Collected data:
·····

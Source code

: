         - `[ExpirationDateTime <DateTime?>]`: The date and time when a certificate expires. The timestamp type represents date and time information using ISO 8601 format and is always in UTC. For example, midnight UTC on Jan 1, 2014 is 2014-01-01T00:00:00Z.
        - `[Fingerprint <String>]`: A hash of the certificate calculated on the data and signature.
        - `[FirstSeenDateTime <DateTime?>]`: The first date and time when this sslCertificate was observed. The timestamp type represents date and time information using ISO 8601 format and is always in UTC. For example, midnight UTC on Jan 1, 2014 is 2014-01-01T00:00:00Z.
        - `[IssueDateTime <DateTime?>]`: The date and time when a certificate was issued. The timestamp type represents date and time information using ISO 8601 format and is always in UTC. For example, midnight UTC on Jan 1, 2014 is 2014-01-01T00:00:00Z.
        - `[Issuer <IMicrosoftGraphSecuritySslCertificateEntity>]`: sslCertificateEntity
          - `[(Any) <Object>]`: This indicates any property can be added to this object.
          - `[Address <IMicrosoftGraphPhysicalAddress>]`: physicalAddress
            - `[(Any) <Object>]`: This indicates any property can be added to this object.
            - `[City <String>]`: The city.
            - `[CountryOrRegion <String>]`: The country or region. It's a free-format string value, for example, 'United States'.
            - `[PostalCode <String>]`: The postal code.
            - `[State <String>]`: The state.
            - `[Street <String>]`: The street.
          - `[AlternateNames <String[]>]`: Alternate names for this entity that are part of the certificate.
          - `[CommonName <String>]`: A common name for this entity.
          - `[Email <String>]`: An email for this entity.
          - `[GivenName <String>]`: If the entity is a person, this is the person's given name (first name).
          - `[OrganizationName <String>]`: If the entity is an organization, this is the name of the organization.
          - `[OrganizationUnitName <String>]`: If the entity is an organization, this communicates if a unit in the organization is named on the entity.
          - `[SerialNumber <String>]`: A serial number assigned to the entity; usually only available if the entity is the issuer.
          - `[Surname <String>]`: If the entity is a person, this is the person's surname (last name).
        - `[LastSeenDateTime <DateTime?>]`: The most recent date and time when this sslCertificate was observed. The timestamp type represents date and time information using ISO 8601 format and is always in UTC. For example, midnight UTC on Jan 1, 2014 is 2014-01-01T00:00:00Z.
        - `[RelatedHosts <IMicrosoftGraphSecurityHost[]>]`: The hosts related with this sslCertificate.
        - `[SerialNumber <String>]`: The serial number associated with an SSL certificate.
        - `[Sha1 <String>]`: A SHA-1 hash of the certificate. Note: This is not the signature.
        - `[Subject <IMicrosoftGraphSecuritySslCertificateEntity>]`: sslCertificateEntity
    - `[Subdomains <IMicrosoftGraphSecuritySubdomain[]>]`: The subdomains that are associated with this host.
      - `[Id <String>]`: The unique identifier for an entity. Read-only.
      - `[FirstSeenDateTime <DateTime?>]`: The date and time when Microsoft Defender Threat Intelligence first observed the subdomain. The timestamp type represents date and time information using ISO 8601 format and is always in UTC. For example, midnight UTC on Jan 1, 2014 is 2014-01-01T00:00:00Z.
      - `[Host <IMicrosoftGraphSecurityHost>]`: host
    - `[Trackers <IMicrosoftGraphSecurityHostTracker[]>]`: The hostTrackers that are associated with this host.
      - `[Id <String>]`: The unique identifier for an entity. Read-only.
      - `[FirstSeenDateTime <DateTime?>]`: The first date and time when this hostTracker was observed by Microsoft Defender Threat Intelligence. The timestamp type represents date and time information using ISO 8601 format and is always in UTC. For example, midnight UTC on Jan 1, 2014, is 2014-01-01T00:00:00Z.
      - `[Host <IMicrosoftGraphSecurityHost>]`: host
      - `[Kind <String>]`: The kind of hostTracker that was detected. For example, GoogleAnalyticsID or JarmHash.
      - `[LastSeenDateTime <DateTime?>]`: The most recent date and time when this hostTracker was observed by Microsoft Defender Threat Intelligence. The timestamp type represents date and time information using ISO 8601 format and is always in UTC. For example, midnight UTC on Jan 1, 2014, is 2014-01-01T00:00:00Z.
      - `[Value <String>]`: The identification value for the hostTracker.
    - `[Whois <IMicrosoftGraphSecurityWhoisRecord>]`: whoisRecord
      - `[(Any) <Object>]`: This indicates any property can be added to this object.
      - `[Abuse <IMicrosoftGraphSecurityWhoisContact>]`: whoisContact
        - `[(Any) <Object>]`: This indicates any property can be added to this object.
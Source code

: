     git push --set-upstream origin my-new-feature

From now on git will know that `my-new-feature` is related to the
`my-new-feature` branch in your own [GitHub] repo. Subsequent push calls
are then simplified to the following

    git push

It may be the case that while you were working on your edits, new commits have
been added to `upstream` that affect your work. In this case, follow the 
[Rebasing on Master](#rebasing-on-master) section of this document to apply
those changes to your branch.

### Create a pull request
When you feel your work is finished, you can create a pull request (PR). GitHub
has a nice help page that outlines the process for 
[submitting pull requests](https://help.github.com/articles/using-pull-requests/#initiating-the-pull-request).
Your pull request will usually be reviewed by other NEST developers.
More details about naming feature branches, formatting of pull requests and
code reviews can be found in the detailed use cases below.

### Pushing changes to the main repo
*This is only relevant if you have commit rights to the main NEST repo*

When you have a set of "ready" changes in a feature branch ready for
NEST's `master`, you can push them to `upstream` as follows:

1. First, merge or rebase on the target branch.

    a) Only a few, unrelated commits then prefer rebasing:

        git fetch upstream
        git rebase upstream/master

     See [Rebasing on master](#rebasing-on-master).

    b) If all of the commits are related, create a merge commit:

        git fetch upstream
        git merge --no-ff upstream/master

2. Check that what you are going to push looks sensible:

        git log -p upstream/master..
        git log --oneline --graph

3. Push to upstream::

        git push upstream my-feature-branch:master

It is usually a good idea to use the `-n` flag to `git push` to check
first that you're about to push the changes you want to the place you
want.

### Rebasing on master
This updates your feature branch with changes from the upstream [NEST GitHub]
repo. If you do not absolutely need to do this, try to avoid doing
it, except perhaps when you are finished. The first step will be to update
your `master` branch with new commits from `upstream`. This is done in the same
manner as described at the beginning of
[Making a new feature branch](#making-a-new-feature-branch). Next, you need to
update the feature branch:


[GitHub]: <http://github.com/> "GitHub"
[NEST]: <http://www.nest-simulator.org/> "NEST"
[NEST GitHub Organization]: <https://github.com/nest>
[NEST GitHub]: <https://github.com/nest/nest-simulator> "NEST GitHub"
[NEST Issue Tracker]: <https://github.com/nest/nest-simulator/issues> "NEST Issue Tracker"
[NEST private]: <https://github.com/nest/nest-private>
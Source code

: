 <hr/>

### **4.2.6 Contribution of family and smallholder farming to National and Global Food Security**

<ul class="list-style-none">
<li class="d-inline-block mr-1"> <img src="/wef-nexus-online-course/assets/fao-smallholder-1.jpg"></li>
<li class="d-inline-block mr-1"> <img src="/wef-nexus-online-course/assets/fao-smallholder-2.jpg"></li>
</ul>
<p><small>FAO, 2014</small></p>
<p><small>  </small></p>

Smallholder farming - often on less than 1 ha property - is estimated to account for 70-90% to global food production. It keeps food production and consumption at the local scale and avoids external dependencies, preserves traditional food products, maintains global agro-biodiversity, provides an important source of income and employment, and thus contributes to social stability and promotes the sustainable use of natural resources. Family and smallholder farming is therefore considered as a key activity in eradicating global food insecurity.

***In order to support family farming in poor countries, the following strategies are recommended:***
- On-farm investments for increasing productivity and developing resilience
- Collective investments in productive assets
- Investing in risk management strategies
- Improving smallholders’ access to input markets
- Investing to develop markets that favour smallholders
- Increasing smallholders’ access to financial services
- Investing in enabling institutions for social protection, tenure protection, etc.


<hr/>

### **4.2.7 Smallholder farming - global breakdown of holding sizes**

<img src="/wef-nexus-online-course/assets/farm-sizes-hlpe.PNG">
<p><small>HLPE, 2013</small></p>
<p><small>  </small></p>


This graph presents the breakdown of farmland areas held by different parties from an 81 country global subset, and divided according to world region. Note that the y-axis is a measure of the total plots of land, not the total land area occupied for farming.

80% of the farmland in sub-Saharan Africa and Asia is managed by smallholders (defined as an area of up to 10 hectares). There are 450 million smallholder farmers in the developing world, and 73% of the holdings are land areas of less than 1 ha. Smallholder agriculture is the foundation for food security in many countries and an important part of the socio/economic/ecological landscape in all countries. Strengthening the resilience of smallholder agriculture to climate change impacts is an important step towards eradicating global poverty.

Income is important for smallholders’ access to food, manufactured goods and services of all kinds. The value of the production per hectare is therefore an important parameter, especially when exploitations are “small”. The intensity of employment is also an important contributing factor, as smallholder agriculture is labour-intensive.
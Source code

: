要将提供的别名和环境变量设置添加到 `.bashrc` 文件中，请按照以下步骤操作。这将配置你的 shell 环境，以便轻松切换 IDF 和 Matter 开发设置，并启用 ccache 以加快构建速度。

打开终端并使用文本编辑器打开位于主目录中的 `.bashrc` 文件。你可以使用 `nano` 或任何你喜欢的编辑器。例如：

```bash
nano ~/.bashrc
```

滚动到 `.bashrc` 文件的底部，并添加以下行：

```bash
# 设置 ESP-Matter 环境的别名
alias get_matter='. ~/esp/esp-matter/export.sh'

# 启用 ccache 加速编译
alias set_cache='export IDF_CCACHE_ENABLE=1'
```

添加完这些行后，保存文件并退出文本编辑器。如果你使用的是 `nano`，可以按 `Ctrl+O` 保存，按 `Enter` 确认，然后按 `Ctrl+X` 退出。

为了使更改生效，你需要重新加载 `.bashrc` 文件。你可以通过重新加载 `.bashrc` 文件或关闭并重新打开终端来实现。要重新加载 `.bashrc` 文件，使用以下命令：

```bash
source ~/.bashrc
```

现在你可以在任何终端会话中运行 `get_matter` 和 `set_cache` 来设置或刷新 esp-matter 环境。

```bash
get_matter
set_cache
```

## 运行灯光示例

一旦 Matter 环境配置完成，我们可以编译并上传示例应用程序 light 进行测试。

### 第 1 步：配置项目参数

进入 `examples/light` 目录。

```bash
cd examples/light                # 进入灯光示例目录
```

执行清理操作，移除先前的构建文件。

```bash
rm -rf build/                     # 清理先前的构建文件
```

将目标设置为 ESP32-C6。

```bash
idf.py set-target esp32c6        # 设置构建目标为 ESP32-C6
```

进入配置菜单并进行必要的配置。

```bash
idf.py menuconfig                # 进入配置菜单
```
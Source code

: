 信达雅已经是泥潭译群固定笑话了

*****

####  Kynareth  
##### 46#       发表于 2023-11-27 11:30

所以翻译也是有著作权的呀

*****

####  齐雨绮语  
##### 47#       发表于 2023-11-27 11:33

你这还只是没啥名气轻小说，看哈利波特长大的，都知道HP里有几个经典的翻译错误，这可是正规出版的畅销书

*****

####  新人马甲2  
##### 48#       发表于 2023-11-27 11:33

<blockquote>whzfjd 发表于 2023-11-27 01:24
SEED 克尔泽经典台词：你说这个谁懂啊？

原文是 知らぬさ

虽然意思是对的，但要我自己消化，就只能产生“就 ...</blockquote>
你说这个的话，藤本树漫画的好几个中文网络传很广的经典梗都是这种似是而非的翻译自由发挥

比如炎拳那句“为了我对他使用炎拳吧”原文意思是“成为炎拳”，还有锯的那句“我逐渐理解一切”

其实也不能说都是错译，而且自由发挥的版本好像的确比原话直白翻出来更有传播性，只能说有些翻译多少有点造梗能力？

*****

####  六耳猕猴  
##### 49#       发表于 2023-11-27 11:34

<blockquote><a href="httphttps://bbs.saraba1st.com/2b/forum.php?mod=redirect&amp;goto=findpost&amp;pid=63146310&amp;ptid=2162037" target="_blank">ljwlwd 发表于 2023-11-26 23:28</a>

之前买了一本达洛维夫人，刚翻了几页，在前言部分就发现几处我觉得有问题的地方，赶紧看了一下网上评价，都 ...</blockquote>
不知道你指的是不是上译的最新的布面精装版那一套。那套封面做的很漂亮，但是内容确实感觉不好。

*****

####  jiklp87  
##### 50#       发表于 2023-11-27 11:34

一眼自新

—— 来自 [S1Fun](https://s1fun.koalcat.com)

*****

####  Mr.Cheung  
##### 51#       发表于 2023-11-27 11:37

·····

PROBLEM TO SOLVE: Copy out, exactly and alone, the lines of the entries above between the ones holding "- On-farm investments" and "80% of the farmland", inclusive.

OUTPUT FOR THIS EXERCISE:
- On-farm investments for increasing productivity and developing resilience
- Collective investments in productive assets
- Investing in risk management strategies
- Improving smallholders’ access to input markets
- Investing to develop markets that favour smallholders
- Increasing smallholders’ access to financial services
- Investing in enabling institutions for social protection, tenure protection, etc.


<hr/>

### **4.2.7 Smallholder farming - global breakdown of holding sizes**

<img src="/wef-nexus-online-course/assets/farm-sizes-hlpe.PNG">
<p><small>HLPE, 2013</small></p>
<p><small>  </small></p>


This graph presents the breakdown of farmland areas held by different parties from an 81 country global subset, and divided according to world region. Note that the y-axis is a measure of the total plots of land, not the total land area occupied for farming.

80% of the farmland in sub-Saharan Africa and Asia is managed by smallholders (defined as an area of up to 10 hectares). There are 450 million smallholder farmers in the developing world, and 73% of the holdings are land areas of less than 1 ha. Smallholder agriculture is the foundation for food security in many countries and an important part of the socio/economic/ecological landscape in all countries. Strengthening the resilience of smallholder agriculture to climate change impacts is an important step towards eradicating global poverty.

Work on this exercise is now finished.